Monthly Archives: December 2016

Marcinkiewicz-Zygmund’s SLLN

First, we present well-known Khintchine-Kolmogorov Theorem.

Theorem (Khintchine-Kolmogorov). Let X_{1},X_{2},\dots be independent random variables with finite expectation. If \sum_{n=1}^{\infty}\mathrm{Var}\left(X_{n}\right)<\infty,
then \sum_{n=1}^{\infty}\left[X_{n}-\mathbb{E}\left[X_{n}\right]\right] converges a.e.

Now we present the Marcinkiewicz-Zygmund theorem which is our object of this article.

Theorem (Marcinkiewicz-Zygmund Theorem). Suppose that X_{1},X_{2},\dots are i.i.d with \mathbb{E}\left|X_{1}\right|^{p}<\infty for some 0<p<2. Then

    \[ \sum_{n=1}^{\infty}\left(\frac{X_{n}}{n^{\frac{1}{p}}}-\mathbb{E}\left[Y_{n}\right]\right)\quad\text{converges a.e.}, \]

where

    \[ Y_{n}=\frac{\mathbb{E}X_{n}1_{\left\{ \left|X_{n}\right|\le n^{\frac{1}{p}}\right\} }}{n^{\frac{1}{p}}}. \]

Proof. Set

    \[ A_{j}=\left\{ \left(j-1\right)^{\frac{1}{p}}<\left|X_{n}\right|\le j^{\frac{1}{p}}\right\} . \]

Then

    \begin{align*} \sum_{n=1}^{\infty}\mathbb{E}\left|Y_{n}\right|^{2} & =\sum_{n=1}^{\infty}\sum_{j=1}^{n}n^{-\frac{2}{p}}\mathbb{E}\left|X_{n}I_{A_{j}}\right|^{2}\\ & =\sum_{n=1}^{\infty}\sum_{j=1}^{n}n^{-\frac{2}{p}}\int_{A_{j}}\left|X_{n}\right|^{2}d\mathbb{P}\\ & =\sum_{j=1}^{\infty}\sum_{n=j}^{\infty}\int_{A_{j}}n^{-\frac{2}{p}}\left|X_{1}\right|^{2}d\mathbb{P}\\ & \le\sum_{j=1}^{\infty}\left(\frac{1}{j}+\frac{p}{2-p}\right)\int_{A_{j}}\left|X_{1}\right|^{2}d\mathbb{P}. \end{align*}

The last inequality comes from the fact

    \begin{align*} \sum_{n=j}^{\infty}n^{-\frac{2}{p}} & \le\int_{j}^{\infty}x^{-\frac{2}{p}}dx+\frac{1}{j}\\ & =\frac{p}{2-p}j^{-\frac{2}{p}}+\frac{1}{j}\\ & \le\frac{p}{2-p}+\frac{1}{j}. \end{align*}

Now

    \[ \sum_{n=1}^{\infty}\mathbb{E}\left|Y_{n}\right|^{2}\le\frac{2}{2-p}\mathbb{E}\left|X_{1}\right|^{p}<\infty. \]

Hence

    \[ \sum_{j=1}^{\infty}\left(Y_{n}-\mathbb{E}\left[Y_{n}\right]\right) \]

converges a.e. Note that

    \[ \sum_{n=1}^{\infty}\mathbb{P}\left(\frac{X_{n}}{n^{\frac{1}{p}}}\neq Y_{n}\right)=\sum_{n=1}^{\infty}\mathbb{P}\left(\left|X_{1}\right|>n^{\frac{1}{p}}\right)\le\mathbb{E}\left|X_{1}\right|^{p}<\infty. \]

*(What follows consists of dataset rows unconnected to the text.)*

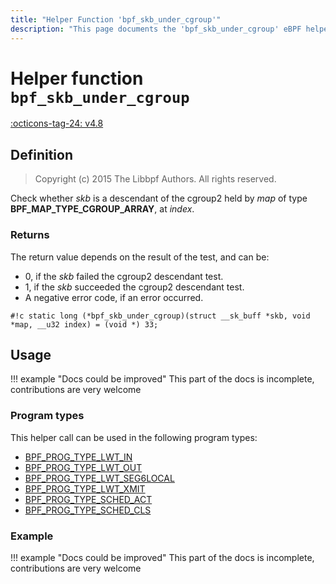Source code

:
 ```yaml
---
title: "Helper Function 'bpf_skb_under_cgroup'"
description: "This page documents the 'bpf_skb_under_cgroup' eBPF helper function, including its defintion, usage, program types that can use it, and examples."
---
```

# Helper function `bpf_skb_under_cgroup`

<!-- [FEATURE_TAG](bpf_skb_under_cgroup) -->
[:octicons-tag-24: v4.8](https://github.com/torvalds/linux/commit/747ea55e4f78fd980350c39570a986b8c1c3e4aa)
<!-- [/FEATURE_TAG] -->

## Definition

> Copyright (c) 2015 The Libbpf Authors. All rights reserved.


<!-- [HELPER_FUNC_DEF] -->
Check whether _skb_ is a descendant of the cgroup2 held by _map_ of type **BPF_MAP_TYPE_CGROUP_ARRAY**, at _index_.

### Returns

The return value depends on the result of the test, and can be:

* 0, if the _skb_ failed the cgroup2 descendant test.
* 1, if the _skb_ succeeded the cgroup2 descendant test.
* A negative error code, if an error occurred.


`#!c static long (*bpf_skb_under_cgroup)(struct __sk_buff *skb, void *map, __u32 index) = (void *) 33;`
<!-- [/HELPER_FUNC_DEF] -->

## Usage

!!! example "Docs could be improved"
    This part of the docs is incomplete, contributions are very welcome

### Program types

This helper call can be used in the following program types:

<!-- DO NOT EDIT MANUALLY -->
<!-- [HELPER_FUNC_PROG_REF] -->
 * [BPF_PROG_TYPE_LWT_IN](../program-type/BPF_PROG_TYPE_LWT_IN.md)
 * [BPF_PROG_TYPE_LWT_OUT](../program-type/BPF_PROG_TYPE_LWT_OUT.md)
 * [BPF_PROG_TYPE_LWT_SEG6LOCAL](../program-type/BPF_PROG_TYPE_LWT_SEG6LOCAL.md)
 * [BPF_PROG_TYPE_LWT_XMIT](../program-type/BPF_PROG_TYPE_LWT_XMIT.md)
 * [BPF_PROG_TYPE_SCHED_ACT](../program-type/BPF_PROG_TYPE_SCHED_ACT.md)
 * [BPF_PROG_TYPE_SCHED_CLS](../program-type/BPF_PROG_TYPE_SCHED_CLS.md)
<!-- [/HELPER_FUNC_PROG_REF] -->

### Example

!!! example "Docs could be improved"
    This part of the docs is incomplete, contributions are very welcome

Hence by Borel-Cantelli’s lemma, \frac{X_{n}}{n^{\frac{1}{p}}}=Y_{n} a.e. for all but finitely many n. Hence

    \[ \sum_{j=1}^{\infty}\left(\frac{X_{n}}{n^{\frac{1}{p}}}-\mathbb{E}\left[Y_{n}\right]\right) \]

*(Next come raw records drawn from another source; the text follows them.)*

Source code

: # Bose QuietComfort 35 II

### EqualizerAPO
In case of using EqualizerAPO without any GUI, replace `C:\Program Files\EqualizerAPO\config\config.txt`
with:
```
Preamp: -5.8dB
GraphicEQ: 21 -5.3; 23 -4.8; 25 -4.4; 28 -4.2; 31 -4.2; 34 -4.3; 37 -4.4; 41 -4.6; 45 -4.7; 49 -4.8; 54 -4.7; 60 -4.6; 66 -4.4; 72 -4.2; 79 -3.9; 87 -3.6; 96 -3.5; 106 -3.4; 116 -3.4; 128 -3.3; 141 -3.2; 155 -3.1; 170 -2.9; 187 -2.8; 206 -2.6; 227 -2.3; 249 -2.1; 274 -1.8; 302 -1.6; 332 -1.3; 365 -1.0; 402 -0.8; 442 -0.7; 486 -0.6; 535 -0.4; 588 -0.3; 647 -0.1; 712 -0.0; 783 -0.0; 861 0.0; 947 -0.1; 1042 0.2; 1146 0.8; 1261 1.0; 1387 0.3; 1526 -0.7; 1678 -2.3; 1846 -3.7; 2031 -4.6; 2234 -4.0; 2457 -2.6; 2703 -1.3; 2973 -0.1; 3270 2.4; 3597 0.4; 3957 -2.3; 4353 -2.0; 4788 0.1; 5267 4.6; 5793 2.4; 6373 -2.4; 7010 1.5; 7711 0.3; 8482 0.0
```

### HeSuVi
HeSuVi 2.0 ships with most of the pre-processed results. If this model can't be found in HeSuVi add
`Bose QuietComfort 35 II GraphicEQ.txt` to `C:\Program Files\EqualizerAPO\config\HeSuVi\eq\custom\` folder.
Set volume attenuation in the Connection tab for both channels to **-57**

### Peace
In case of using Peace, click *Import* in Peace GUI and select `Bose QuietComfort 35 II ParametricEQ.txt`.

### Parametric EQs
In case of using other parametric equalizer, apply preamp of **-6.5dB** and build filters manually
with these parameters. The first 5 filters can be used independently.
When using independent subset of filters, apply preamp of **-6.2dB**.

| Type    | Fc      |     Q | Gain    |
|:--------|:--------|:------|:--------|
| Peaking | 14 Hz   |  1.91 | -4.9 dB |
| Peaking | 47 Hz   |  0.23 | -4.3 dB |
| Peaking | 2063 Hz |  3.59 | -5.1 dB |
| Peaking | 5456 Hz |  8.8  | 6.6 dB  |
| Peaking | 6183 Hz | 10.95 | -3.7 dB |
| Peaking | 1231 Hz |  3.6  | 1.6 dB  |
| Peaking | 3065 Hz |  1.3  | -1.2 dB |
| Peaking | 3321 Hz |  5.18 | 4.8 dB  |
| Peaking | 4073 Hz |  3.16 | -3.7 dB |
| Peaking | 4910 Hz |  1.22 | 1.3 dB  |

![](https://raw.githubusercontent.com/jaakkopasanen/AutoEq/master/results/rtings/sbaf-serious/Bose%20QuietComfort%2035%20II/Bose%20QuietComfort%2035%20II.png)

converges a.e. This completes the proof.

Now we give some application of this theorem.

Problem. Given i.i.d sequence of random variables X_{n}, assume \mathbb{E}X_{n}=0 and

    \[ \mathbb{E}\left|X_{n}\right|\log\left(1+\left|X_{n}\right|\right)<\infty. \]

Show \sum_{n}\left(\frac{X_{n}}{n}\right) converges almost surely.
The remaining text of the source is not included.